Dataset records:

——

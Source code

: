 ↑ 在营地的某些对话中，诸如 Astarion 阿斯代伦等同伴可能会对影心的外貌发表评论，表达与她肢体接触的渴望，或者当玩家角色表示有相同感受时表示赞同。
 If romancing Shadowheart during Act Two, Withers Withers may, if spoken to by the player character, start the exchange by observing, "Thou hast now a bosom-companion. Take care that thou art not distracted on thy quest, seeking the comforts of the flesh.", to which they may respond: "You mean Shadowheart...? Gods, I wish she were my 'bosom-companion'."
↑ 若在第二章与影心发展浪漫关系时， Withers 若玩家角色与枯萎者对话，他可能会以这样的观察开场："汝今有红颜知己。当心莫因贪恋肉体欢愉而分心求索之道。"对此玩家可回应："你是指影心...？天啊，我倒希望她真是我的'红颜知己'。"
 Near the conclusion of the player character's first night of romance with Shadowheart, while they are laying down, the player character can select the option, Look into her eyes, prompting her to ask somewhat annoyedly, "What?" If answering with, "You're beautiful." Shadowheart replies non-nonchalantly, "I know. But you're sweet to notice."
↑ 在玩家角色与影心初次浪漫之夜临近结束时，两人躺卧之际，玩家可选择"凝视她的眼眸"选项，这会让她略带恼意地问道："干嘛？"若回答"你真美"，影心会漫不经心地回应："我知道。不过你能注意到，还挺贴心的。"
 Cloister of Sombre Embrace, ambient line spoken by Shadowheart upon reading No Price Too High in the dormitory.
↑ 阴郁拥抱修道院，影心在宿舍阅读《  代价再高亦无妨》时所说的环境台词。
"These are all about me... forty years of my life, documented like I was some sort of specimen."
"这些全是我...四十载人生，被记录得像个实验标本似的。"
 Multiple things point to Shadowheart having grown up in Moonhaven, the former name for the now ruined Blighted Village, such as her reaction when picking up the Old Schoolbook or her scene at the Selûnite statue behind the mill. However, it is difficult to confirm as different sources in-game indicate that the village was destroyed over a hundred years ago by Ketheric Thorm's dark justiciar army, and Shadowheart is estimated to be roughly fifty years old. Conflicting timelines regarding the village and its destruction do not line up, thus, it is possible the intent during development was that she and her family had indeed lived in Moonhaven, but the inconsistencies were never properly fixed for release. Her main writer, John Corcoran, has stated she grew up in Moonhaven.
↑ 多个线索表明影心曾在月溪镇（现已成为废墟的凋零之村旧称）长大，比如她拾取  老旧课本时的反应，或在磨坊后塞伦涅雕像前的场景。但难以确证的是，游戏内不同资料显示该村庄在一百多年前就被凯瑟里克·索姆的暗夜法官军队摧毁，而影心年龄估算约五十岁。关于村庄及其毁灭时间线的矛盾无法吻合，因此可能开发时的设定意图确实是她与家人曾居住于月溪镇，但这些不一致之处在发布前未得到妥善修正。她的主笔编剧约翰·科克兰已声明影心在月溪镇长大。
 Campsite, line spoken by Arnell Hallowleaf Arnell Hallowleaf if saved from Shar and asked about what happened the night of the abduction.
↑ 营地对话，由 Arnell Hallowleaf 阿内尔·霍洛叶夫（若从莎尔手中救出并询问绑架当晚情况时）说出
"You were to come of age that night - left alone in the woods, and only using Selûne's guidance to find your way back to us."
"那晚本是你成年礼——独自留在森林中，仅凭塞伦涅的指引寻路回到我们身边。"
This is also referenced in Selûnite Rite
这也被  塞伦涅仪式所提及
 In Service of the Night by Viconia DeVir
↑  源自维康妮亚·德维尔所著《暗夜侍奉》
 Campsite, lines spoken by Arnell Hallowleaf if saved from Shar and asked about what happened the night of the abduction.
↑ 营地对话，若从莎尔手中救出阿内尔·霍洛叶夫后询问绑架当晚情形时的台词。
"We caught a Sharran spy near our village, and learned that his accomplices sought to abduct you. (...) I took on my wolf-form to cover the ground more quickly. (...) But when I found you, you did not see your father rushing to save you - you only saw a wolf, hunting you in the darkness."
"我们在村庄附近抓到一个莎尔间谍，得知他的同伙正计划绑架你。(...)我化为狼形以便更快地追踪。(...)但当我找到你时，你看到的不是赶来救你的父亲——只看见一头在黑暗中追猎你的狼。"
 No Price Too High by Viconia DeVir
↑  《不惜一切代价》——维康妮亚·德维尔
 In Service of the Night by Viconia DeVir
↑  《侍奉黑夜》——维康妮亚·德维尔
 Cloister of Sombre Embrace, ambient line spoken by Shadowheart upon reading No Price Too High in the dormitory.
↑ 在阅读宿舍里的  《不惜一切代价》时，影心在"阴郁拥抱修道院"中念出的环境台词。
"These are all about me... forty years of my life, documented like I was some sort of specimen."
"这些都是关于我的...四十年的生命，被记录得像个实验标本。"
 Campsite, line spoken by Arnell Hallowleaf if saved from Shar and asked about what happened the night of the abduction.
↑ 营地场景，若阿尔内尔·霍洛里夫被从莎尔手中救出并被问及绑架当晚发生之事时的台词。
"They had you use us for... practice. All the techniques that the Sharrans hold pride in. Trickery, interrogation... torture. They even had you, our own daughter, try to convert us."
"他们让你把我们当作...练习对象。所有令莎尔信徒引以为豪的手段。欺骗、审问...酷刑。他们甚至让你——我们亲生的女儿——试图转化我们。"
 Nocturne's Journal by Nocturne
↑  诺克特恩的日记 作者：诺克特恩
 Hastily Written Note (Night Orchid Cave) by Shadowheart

——

▶ [Task to complete]:
Locate the word "abduction" in the records and collect each line it appears in.

▶ [Written answer]:
 Campsite, line spoken by Arnell Hallowleaf Arnell Hallowleaf if saved from Shar and asked about what happened the night of the abduction.
 Campsite, lines spoken by Arnell Hallowleaf if saved from Shar and asked about what happened the night of the abduction.
 Campsite, line spoken by Arnell Hallowleaf if saved from Shar and asked about what happened the night of the abduction.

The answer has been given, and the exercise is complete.